We saw some operational issues. None of them were very important. All of the money is on one side, for example. Lack of symmetry in payment capacity was an issue we knew about. if Alice opens a channel to SQUEEKYCLEAN, a lightning node, and Bob opens a channel between…. so can Alice pays Bob? Alice and Bob might have all their funds on their side of the channel, thus they cannot pay each other.
Dual funding was proposed too late to make it into the specs.
Reanchor is where you replace the funding transaction with something else. This could work with channel factories where closing a channel also opens up a new one.
You could use PUSH and create channels with funds on both sides. Unfortunately this requires an external setup.
Onchain fee management
We spoke about fees in the previous talk. The biggest operational issue we had on LN mainnet was fee management, for on-chain fee management. The idea is to have transactions that are signed but not published. It means that the fees are going to be static while the on-chain fees are fluctuating.
If the fee rate is fluctuating then it means that you are going to be closing channels often.
In the specs, 1000 / 4 = 253. Our fee rate is in satoshi/kiloweight. Estimators and wallets use fee rate in satoshi/kilobyte. Bitcoin Core relay fees are in satoshi per virtual byte (vbyte). What the heck is a vbyte?
What if there was a way to remove fee management from LN? The first thing that comes to mind is using child-pays-for-parent (CPFP). This wouldn’t work because you have to produce the transaction in the first place.

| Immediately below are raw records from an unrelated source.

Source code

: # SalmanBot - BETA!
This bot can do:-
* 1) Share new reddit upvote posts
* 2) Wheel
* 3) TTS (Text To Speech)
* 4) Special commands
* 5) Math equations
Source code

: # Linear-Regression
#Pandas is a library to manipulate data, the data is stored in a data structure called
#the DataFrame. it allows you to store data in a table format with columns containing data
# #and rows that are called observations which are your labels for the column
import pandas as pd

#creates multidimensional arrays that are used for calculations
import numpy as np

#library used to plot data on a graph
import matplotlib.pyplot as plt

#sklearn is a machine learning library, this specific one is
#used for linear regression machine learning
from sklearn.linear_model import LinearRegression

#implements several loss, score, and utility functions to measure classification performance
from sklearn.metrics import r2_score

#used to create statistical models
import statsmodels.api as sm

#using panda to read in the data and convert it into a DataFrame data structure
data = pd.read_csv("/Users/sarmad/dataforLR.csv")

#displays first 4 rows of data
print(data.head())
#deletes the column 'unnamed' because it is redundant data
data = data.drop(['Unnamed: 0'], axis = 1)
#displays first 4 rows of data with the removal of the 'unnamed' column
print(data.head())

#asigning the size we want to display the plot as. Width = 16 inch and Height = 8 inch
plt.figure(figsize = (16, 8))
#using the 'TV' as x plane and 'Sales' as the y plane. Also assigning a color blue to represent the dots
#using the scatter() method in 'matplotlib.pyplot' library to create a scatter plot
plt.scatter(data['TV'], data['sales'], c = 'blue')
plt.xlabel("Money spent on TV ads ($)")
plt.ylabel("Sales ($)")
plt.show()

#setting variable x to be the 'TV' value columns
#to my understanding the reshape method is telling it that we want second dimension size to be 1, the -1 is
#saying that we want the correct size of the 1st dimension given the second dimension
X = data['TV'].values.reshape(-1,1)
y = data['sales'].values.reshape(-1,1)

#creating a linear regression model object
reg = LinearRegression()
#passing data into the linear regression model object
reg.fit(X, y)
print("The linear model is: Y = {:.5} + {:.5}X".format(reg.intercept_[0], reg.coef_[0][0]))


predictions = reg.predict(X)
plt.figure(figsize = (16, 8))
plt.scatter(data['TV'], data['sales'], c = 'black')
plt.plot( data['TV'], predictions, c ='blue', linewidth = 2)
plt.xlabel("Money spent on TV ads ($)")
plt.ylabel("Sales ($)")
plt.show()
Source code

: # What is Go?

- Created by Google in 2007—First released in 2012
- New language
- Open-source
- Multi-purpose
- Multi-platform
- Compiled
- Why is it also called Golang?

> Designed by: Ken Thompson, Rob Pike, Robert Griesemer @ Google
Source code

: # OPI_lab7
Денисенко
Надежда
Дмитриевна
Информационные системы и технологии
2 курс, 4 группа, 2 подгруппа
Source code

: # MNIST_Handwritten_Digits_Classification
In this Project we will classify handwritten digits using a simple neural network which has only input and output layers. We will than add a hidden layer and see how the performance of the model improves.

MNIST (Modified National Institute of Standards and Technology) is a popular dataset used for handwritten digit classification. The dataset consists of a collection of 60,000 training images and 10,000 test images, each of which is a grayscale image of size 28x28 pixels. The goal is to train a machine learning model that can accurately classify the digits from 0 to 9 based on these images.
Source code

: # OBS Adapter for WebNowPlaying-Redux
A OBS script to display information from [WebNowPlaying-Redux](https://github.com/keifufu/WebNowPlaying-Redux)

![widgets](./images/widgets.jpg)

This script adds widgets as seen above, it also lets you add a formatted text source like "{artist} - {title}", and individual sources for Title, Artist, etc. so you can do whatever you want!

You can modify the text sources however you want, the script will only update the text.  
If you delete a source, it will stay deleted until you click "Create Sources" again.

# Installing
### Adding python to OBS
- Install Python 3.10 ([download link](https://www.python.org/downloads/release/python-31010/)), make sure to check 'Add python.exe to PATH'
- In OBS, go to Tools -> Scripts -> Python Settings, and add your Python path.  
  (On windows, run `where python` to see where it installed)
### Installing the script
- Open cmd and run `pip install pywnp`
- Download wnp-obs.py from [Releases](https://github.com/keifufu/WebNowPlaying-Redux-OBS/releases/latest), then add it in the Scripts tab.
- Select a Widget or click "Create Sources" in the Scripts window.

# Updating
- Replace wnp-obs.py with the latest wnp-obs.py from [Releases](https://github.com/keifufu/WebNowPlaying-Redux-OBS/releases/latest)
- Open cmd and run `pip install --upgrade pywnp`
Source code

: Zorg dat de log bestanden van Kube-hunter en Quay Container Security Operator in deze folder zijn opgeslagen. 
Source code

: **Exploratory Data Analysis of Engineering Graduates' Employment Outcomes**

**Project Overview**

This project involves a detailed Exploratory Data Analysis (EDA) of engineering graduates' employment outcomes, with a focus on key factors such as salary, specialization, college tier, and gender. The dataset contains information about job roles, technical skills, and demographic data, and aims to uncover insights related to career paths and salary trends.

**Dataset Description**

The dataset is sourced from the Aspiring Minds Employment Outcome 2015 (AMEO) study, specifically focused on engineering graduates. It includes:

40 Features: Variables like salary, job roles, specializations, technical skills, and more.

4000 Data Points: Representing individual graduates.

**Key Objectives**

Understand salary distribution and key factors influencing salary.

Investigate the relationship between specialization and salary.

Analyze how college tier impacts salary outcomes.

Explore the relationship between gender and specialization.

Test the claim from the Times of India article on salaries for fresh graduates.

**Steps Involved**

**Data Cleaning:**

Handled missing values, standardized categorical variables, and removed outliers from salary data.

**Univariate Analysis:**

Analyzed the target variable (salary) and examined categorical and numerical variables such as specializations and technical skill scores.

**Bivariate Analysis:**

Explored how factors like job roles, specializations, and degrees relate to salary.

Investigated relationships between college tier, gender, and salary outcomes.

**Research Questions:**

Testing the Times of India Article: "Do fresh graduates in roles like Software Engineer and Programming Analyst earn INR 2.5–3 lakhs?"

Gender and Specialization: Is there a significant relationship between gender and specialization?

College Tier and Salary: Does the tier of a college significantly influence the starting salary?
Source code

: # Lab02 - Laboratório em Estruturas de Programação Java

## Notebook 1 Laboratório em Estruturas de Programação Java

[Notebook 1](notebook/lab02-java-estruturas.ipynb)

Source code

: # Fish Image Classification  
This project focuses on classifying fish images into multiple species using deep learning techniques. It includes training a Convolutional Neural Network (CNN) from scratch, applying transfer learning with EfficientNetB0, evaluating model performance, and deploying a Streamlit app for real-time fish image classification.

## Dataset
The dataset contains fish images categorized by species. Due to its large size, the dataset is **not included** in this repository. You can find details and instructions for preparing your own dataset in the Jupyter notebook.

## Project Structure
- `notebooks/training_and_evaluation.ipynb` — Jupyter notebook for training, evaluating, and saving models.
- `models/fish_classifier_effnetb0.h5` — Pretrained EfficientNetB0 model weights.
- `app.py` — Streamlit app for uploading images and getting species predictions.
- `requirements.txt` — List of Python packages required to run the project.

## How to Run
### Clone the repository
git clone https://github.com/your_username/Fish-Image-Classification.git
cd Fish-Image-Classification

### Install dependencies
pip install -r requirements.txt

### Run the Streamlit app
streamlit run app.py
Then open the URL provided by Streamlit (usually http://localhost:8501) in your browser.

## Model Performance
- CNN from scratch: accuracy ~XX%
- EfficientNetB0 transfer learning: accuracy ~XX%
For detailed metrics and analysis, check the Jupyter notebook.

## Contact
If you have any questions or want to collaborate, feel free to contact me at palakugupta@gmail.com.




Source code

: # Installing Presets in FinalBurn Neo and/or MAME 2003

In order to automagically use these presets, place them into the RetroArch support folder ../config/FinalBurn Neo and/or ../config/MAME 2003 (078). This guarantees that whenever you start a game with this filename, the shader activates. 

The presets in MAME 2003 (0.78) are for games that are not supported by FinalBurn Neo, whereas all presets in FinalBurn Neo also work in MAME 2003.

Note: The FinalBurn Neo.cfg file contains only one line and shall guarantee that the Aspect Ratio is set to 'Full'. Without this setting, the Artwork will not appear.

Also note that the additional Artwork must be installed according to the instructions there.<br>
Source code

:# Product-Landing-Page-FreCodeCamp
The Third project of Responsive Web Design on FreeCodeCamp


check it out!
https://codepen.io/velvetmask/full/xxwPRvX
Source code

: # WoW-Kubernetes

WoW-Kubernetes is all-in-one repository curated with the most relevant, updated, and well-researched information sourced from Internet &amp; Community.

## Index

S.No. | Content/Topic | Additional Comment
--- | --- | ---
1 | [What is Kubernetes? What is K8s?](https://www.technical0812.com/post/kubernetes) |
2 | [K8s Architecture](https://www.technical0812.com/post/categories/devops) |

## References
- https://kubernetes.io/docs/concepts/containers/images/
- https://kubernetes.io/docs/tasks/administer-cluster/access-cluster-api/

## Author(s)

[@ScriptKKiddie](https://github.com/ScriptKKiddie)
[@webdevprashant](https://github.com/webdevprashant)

However, with eltoo, fee management can be moved out of the protocol. There’s a nice solution coming soon.
Mobile LN nodes
Another challenge for us was how to build mobile nodes. To be really used by people, you need mobile LN wallets. It’s hard to do. You basically have two options- you either do remote control, so your wallet is remote control for a node running somewhere else either in a cloud or at home… it’s an option used by zap wallet I think. It’s the easiest option, but there’s security issues. What it means is that you have a node somewhere that accepts incoming requests to send money… so it could be hacked. It’s a bit of a problem. There are people working on this.

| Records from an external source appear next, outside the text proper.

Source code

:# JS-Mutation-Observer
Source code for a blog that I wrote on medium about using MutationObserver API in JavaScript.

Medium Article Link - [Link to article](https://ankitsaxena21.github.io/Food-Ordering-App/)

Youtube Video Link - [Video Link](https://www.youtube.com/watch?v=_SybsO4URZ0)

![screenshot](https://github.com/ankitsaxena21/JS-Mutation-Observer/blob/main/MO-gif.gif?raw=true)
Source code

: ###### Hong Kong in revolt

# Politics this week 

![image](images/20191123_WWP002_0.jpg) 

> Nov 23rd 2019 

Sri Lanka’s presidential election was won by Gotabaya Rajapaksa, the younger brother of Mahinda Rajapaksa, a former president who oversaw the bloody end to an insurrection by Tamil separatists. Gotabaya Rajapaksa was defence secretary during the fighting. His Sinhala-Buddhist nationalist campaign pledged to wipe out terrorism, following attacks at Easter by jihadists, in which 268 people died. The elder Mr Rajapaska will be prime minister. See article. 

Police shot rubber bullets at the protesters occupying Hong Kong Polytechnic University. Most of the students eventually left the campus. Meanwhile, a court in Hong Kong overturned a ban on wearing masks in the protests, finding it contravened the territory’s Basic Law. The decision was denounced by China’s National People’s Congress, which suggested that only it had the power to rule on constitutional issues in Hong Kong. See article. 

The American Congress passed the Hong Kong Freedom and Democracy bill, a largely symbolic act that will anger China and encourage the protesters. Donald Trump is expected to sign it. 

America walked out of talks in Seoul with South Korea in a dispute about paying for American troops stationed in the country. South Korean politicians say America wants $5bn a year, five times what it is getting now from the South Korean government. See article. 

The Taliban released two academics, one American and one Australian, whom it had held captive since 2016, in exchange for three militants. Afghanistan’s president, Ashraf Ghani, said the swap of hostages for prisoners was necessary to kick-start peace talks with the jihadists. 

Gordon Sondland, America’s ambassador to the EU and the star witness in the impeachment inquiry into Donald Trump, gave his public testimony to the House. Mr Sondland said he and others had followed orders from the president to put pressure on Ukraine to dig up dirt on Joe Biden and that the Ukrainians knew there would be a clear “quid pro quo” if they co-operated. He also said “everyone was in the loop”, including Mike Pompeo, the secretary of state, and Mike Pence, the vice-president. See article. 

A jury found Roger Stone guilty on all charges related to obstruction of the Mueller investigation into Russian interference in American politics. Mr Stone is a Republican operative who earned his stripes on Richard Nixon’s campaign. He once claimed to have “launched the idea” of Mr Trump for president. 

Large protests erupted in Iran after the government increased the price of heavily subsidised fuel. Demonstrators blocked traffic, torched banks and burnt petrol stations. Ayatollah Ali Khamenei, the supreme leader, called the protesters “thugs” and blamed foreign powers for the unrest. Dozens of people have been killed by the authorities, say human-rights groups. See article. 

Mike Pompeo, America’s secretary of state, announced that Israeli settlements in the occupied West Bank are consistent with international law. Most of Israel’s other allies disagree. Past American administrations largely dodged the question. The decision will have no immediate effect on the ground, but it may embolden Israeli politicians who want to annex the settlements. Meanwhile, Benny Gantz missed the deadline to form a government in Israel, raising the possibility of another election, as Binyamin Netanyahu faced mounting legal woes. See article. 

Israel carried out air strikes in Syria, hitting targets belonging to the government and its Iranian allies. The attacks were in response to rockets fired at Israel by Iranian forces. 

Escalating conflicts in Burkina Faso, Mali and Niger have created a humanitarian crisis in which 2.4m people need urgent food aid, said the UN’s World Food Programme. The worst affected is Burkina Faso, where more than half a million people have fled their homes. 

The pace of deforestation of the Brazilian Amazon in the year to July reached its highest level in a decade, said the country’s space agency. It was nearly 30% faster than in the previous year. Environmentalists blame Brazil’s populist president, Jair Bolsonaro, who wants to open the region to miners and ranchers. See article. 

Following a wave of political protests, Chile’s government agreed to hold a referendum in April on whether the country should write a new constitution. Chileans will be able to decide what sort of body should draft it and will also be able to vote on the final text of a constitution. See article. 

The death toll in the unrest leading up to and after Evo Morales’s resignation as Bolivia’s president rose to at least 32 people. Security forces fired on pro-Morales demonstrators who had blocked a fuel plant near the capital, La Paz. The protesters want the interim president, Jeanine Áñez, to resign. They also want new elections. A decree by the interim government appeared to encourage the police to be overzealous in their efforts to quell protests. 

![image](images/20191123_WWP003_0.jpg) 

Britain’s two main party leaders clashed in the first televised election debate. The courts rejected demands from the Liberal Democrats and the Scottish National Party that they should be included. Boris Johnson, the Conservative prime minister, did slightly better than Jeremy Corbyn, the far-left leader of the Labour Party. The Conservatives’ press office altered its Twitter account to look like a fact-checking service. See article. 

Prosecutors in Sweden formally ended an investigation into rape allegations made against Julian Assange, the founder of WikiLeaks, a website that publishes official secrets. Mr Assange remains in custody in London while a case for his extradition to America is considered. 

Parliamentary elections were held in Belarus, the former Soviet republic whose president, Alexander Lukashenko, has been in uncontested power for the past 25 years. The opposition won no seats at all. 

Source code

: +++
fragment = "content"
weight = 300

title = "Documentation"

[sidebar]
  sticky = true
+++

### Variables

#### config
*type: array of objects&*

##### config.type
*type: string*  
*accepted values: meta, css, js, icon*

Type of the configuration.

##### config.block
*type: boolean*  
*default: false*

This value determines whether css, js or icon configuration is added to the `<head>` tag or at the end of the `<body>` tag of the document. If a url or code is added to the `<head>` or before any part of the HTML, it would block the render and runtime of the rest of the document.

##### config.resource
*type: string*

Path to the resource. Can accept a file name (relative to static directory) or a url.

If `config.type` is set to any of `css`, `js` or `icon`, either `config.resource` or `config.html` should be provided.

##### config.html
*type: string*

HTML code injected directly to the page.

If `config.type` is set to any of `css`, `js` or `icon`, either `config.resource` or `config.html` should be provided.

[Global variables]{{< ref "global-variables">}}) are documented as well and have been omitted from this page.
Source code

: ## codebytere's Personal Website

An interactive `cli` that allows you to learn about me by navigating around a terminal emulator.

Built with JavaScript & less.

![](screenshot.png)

We’d rather work on having “real” mobile LN nodes. There are many different issues. The first issue is that you need to find a framework that you can use on Android or iOS. You don’t want to write anything from scratch on these systems. It’s not so easy- there are limitations on what you can use on Android or iOS and there are very few frameworks that actually work everywhere.
A mobile node is going to be offline most of the time. You need to wait on the blockchain. You need to watch the blockchain and watch if the other guy is going to cheat. How are you going to do that if you are offline?
You also need to check that some transaction exists on the blockchain. And you need to validate channels.
How do you synchronize the routing table? If you are offline, you miss the routing table updates. That’s a problem for offline nodes.
We are using scala and it runs on the JVM so it works on Android. But there’s no way it can run on iOS right now.
You could either delegate monitoring to someone else using a watchtower, or you do it on the device.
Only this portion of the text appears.